1512-num_of_good_pairs.py

"""
https://leetcode.com/problems/number-of-good-pairs/submissions/

Strat:
    Since we only have to calculate the # of good pairs (instead of find all
    the good pairs themselves), we can employ a trick: given [1, 1, 1, 1], the 
    number of good pairs for the first 1 is 3 (all the 1s preceding it). The 
    number of good pairs for the second 1 is 2 (all the 1s preceding it).
    Apply this trick for the rest of the 1s, and the pattern of 
    1 + 2 + 3 + ... + n = (n)(n-1)/2 emerges.
    
    So use a dictionary to count the number of occurances for each #. Iterate through
    all the counts, and apply the above series.
    
Stats:
    Runtime: 16 ms, faster than 98.00% of Python online submissions for Number of Good Pairs.

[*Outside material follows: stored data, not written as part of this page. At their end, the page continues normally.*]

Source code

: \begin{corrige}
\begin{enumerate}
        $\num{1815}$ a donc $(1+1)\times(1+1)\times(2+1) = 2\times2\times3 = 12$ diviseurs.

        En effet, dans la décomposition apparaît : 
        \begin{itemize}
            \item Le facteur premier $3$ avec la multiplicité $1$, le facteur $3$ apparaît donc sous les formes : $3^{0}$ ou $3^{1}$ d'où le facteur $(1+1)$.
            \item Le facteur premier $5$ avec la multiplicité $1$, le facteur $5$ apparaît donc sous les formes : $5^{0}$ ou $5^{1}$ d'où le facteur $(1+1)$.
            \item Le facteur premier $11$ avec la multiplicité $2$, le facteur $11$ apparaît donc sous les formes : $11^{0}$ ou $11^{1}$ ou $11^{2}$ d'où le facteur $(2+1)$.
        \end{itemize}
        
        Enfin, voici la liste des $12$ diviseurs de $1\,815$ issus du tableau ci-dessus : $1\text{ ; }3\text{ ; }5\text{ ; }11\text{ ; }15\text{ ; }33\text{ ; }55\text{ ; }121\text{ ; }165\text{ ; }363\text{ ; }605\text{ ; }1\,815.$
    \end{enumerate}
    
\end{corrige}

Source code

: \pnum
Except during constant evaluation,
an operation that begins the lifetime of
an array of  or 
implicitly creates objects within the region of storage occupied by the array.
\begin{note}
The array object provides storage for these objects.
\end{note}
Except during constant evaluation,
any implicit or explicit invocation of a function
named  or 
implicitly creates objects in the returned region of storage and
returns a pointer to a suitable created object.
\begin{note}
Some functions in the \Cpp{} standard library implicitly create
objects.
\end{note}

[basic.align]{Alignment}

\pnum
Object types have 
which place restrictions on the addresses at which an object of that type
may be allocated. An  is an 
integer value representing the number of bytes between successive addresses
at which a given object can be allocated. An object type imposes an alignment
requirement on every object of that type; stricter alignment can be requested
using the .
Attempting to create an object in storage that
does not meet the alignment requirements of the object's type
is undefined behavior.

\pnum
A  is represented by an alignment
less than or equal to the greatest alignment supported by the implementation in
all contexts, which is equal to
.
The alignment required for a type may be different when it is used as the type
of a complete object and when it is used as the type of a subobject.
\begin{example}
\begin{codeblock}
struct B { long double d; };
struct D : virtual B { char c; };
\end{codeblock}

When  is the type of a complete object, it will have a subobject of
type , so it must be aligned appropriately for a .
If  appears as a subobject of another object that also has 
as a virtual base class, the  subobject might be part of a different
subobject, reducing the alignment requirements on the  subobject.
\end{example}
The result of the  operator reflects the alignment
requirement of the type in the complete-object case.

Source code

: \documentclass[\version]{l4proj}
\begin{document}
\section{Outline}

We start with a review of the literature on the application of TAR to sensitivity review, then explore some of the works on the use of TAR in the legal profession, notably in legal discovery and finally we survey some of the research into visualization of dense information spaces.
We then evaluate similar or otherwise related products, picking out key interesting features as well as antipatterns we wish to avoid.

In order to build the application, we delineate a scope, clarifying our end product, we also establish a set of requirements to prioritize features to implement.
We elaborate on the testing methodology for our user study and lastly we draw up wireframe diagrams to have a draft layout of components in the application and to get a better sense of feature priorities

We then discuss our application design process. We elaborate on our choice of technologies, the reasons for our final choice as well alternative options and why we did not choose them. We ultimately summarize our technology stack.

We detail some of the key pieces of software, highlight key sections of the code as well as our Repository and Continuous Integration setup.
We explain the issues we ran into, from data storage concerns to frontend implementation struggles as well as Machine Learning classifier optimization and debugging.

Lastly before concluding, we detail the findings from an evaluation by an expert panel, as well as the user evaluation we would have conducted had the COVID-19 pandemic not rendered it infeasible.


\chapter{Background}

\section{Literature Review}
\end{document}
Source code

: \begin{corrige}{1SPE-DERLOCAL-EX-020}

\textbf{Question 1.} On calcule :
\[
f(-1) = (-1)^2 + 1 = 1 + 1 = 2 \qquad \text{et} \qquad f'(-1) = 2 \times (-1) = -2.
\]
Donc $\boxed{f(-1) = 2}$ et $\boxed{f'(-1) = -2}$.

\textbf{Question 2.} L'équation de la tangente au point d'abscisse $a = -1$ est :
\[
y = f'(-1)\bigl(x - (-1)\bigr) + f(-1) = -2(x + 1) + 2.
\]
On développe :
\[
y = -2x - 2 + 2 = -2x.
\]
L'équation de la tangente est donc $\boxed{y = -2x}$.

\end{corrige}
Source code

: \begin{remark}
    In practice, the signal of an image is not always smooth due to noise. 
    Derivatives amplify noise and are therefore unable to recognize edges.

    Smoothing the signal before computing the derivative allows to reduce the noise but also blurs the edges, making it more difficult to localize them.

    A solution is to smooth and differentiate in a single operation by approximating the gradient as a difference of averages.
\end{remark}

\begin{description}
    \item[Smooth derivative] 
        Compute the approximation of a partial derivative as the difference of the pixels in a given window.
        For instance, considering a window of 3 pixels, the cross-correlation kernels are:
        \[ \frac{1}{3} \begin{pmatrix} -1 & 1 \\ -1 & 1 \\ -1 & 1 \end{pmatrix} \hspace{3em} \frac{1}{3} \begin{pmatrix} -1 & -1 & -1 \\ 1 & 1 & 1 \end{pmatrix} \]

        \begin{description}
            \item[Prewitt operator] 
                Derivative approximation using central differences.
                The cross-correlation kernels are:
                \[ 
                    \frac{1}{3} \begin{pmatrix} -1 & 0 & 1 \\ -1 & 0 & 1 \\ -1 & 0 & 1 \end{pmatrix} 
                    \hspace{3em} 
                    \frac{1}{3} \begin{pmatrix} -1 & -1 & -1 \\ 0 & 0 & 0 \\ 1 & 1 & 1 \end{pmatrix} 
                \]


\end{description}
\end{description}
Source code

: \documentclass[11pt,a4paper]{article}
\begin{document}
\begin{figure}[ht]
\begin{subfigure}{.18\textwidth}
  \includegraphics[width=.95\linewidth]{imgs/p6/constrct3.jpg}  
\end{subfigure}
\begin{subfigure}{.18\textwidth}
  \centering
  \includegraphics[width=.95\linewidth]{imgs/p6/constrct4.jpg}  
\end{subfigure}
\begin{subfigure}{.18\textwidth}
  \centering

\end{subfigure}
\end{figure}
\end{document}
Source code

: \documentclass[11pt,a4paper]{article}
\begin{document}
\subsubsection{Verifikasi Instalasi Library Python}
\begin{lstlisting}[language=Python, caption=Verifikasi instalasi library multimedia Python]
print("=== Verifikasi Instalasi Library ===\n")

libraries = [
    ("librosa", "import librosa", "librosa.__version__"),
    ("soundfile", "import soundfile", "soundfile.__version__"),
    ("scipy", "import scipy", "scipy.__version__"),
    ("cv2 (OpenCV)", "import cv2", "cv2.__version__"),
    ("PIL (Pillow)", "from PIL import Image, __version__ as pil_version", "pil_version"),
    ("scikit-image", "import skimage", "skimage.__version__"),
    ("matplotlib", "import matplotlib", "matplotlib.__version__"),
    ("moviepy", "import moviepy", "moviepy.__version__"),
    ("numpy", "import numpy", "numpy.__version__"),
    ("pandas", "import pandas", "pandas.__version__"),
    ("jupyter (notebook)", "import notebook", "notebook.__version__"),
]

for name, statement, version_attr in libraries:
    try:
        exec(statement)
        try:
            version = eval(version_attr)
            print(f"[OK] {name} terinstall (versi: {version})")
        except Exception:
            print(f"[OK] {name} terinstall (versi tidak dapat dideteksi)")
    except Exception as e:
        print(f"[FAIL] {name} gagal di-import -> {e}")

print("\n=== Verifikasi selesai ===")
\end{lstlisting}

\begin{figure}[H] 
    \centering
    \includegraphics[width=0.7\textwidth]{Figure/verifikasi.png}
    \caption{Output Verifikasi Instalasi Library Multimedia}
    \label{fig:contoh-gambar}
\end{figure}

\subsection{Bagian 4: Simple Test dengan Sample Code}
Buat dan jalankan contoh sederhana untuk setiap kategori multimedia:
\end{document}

    Memory Usage: 12.7 MB, less than 100.00% of Python online submissions for Number of Good Pairs.
"""
class Solution(object):
    def numIdenticalPairs(self, nums):
        """
        :type nums: List[int]
        :rtype: int
        """
        nums_counts = {}
        
        for num in nums:
            nums_counts[num] = nums_counts.get(num, 0) + 1 
        
        result = 0
        for count in nums_counts.values():
            result += self.count_good_pairs(count)
        
        return result
    
    
    def count_good_pairs(self, count):
        return count * (count - 1) / 2